As we might imagine, for a subject as vast and complicated as brain research and learning theory there are a variety of views. Some scientists feel that there are fundamental differences between learning and education. They insist that brain-based research on learning isn't the same as research done on education theory. They also note that many of the initial neurological inquiries into learning have been done on animals and that it's an iffy proposition to extrapolate from animals to humans.

But during the past 10 years, known as the Decade of the Brain, a number of scientists have been using new technologies such as Magnetic Resonance Imaging (MRI), Functional MRI (fMRI), and Positron Emission Topography (PET) scans. Those tests help scientists explore how human brains process memory, emotion, attention, patterning, and context--among other areas in this vast area of inquiry.

Renate Numella Caine and Geoffrey Caine, in their book Unleashing the Power of Perceptual Change: The Potential of Brain-Based Teaching, confirm the idea that our brains are whole and interconnected. "Even though there are a multitude of specific modules with specific functions, thought, emotion, physical health, the nature of our interactions with others, even the time and environment in which we learn, are not separated in the brain. They are not dealt with one thing at a time."

Says Edelman: "The nervous system behavior is to some extent self-generated in loops: Brain activity leads to movement, which leads to further sensation and perception and still further movement. The layers and loops between them are the most intricate of any object we know, and they are dynamic. They continually change. Parts of the brain (indeed, the major portion of its tissues) receive input only from other parts of the brain, and they give outputs to other parts without intervention from the outside world. The brain might be said to be in touch more with itself than with anything else."

There are several areas/topics that brain-based learning theories are examining. As we will see, they are interconnected in much the same way as our own complex neuronal groups.

Attention

It appears that the thalamus, in the center of the brain, plays an especially important role in attention. According to Sylwester, the thalamus is the "relay center between our sense organs and the cortex. ... This process holds the important information within our attentional and short-term memory systems by ignoring the less important information, and thus seems to create the visual awareness we experience."
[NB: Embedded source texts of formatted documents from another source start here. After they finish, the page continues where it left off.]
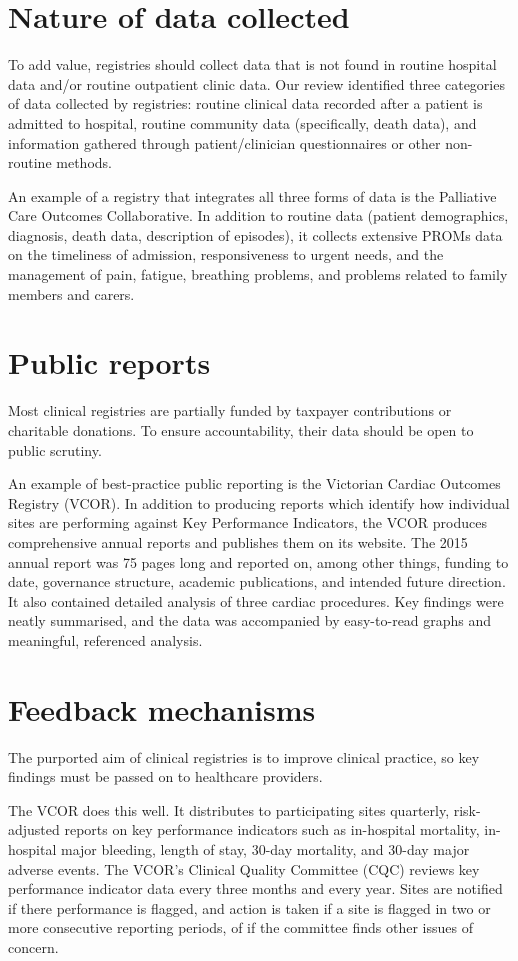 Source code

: \documentclass[FrontPage]{grattan}
\begin{document}
\section{Nature of data collected}
To add value, registries should collect data that is not found in routine hospital data and/or routine outpatient clinic data. Our review identified three categories of data collected by registries: routine clinical data recorded after a patient is admitted to hospital, routine community data (specifically, death data), and information gathered through patient/clinician questionnaires or other non-routine methods. 

An example of a registry that integrates all three forms of data is the Palliative Care Outcomes Collaborative. In addition to routine data (patient demographics, diagnosis, death data, description of episodes), it collects extensive PROMs data on the timeliness of admission, responsiveness to urgent needs, and the management of pain, fatigue, breathing problems, and problems related to family members and carers.

\section{Public reports}
Most clinical registries are partially funded by taxpayer contributions or charitable donations. To ensure accountability, their data should be open to public scrutiny. 

An example of best-practice public reporting is the Victorian Cardiac Outcomes Registry (VCOR). In addition to producing reports which identify how individual sites are performing against Key Performance Indicators, the VCOR produces comprehensive annual reports and publishes them on its website. The 2015 annual report was 75 pages long and reported on, among other things, funding to date, governance structure, academic publications, and intended future direction. It also contained detailed analysis of three cardiac procedures. Key findings were neatly summarised, and the data was accompanied by easy-to-read graphs and meaningful, referenced analysis.

\section{Feedback mechanisms}
The purported aim of clinical registries is to improve clinical practice, so key findings must be passed on to healthcare providers. 

The VCOR does this well. It distributes to participating sites quarterly, risk-adjusted reports on key performance indicators such as in-hospital mortality, in-hospital major bleeding, length of stay, 30-day mortality, and 30-day major adverse events. The VCOR’s Clinical Quality Committee (CQC) reviews key performance indicator data every three months and every year. Sites are notified if there performance is flagged, and action is taken if a site is flagged in two or more consecutive reporting periods, of if the committee finds other issues of concern.
\end{document}
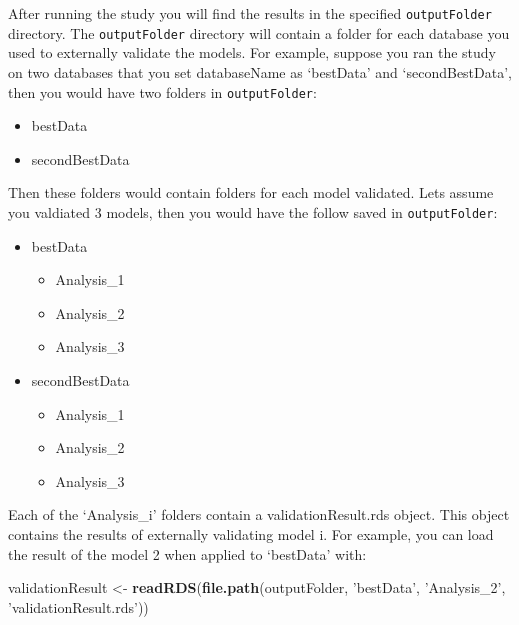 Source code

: \documentclass[
]{article}
\newenvironment{Shaded}{\begin{snugshade}}{\end{snugshade}}
\newcommand{\KeywordTok}[1]{\textcolor[rgb]{0.13,0.29,0.53}{\textbf{#1}}}
\newcommand{\NormalTok}[1]{#1}
\newcommand{\StringTok}[1]{\textcolor[rgb]{0.31,0.60,0.02}{#1}}
\providecommand{\tightlist}{%
  \setlength{\itemsep}{0pt}\setlength{\parskip}{0pt}}
\begin{document}
After running the study you will find the results in the specified
\texttt{outputFolder} directory. The \texttt{outputFolder} directory
will contain a folder for each database you used to externally validate
the models. For example, suppose you ran the study on two databases that
you set databaseName as `bestData' and `secondBestData', then you would
have two folders in \texttt{outputFolder}:

\begin{itemize}
\tightlist
\item
  bestData
\item
  secondBestData
\end{itemize}

Then these folders would contain folders for each model validated. Lets
assume you valdiated 3 models, then you would have the follow saved in
\texttt{outputFolder}:

\begin{itemize}
\tightlist
\item
  bestData

  \begin{itemize}
  \tightlist
  \item
    Analysis\_1
  \item
    Analysis\_2
  \item
    Analysis\_3
  \end{itemize}
\item
  secondBestData

  \begin{itemize}
  \tightlist
  \item
    Analysis\_1
  \item
    Analysis\_2
  \item
    Analysis\_3
  \end{itemize}
\end{itemize}

Each of the `Analysis\_i' folders contain a validationResult.rds object.
This object contains the results of externally validating model i. For
example, you can load the result of the model 2 when applied to
`bestData' with:

\begin{Shaded}
\begin{Highlighting}[]
\NormalTok{    validationResult <-}\StringTok{ }\KeywordTok{readRDS}\NormalTok{(}\KeywordTok{file.path}\NormalTok{(outputFolder, }\StringTok{'bestData'}\NormalTok{, }\StringTok{'Analysis_2'}\NormalTok{, }\StringTok{'validationResult.rds'}\NormalTok{))}
\end{Highlighting}
\end{Shaded}
\end{document}
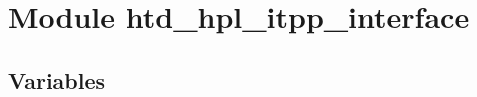 %
%
%


\section{Module htd\_hpl\_itpp\_interface}

    \label{htd_hpl_itpp_interface}


  \subsection{Variables}

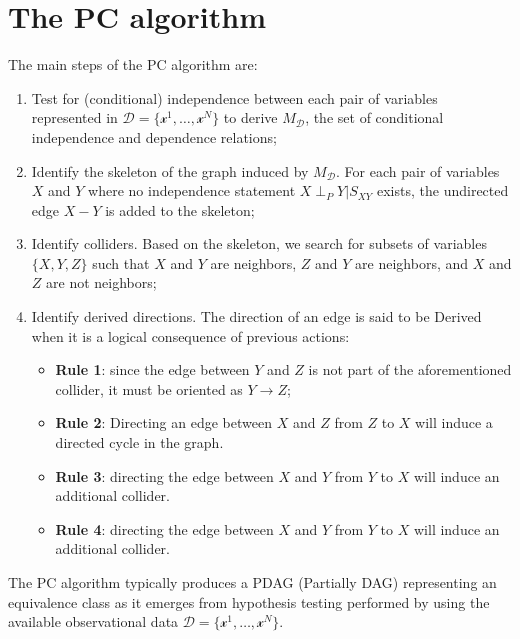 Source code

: \section{The PC algorithm}
The main steps of the PC algorithm are:
\begin{enumerate}
    \item Test for (conditional) independence between each pair of variables
          represented in $\mathcal{D} = \{\mathcal{x}^1, \dots, \mathcal{x}^N\}$
          to derive $M_\mathcal{D}$, the set of conditional independence and
          dependence relations;
    \item Identify the skeleton of the graph induced by $M_\mathcal{D}$. For each
          pair of variables $X$ and $Y$ where no independence statement $X \perp_{P} Y | S_{XY}$
          exists, the undirected edge $X - Y$ is added to the skeleton;
    \item Identify colliders. Based on the skeleton, we search for subsets of variables $\{X, Y, Z\}$
          such that $X$ and $Y$ are neighbors, $Z$ and $Y$ are neighbors, and
          $X$ and $Z$ are not neighbors;
    \item Identify derived directions. The direction of an edge is said to be
          Derived when it is a logical consequence of previous actions:
          \begin{itemize}
              \item \textbf{Rule 1}: since the edge between $Y$ and $Z$ is not part
                    of the aforementioned collider, it must be oriented as $Y \rightarrow Z$;
              \item \textbf{Rule 2}: Directing an edge between $X$ and $Z$ from $Z$
                    to $X$ will induce a directed cycle in the graph.
              \item \textbf{Rule 3}: directing the edge between $X$ and $Y$ from
                    $Y$ to $X$ will induce an additional collider.
              \item \textbf{Rule 4}: directing the edge between $X$ and $Y$ from
                    $Y$ to $X$ will induce an additional collider.
          \end{itemize}
\end{enumerate}

The PC algorithm typically produces a PDAG (Partially DAG) representing an equivalence
class as it emerges from hypothesis testing performed by using the available
observational data $\mathcal{D} = \{\mathcal{x}^1, \dots, \mathcal{x}^N\}$.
Eric Jensen, author of Teaching With the Brain in Mind, points out that our bodies have high-low cycles of about 90 to 110 minutes. When students are at the top of those cycles, they're more attentive. At the bottom of the cycle, people's energy drops along with their level of attention. Jensen suggests that if educators and trainers "learn to ride with the cycles," they'll have fewer problems.

Renate Caine talks about the different types of motivators and what happens in our brains depending on the source of motivation. "When we encounter high stress in learning, there is a psychophysiological response to the threat, accompanied by a feeling of helplessness or fatigue. This type of response keeps people from using their higher order, more complex thinking, and creativity."

During high-stress situations, physiologically the information takes the primary pathway through the thalamus and amygdala and then moves into the cerebellum. Memorization of isolated facts can be accomplished under high-stress conditions, but higher order and creative thinking may be lost. We tend to respond with either a primitive mode of behaving or to rely solely on early programmed behavior.

In situations that may involve stress but in which we have a sense of control or choice, the physiology shifts. The primary path is no longer directly through the amygdala but through other paths of the cortex, the parts that are involved in higher-order functioning. Thus, we avoid a "knee jerk response."

Learning situations that are low stress favor reflection and analytic thinking. Says Renate Caine, "The thalamus, hippocampus, and cortex (where stored memories are housed and higher-level thinking takes place) are involved. With this system, you can translate factual elements and make connections. Furthermore, you can make inferences based on other things you know. That higher-order thinking includes synthesizing information and integrating it to come up with new ideas."

Context and patterns

"Without context, emotions, or patterns, information is considered meaningless. There's a tendency to try to form some kind of meaningful pattern out of our learning--this process seems innate," says Jensen.

He adds, "While the brain is a consummate pattern maker, intellectual maturity often enriches the process. PET scans indicate that a novice chess player burns more glucose (has to work harder) and uses the step-by-step sequential left side of the brain. A master chess player uses less glucose and engages larger patterns from the right side of the brain."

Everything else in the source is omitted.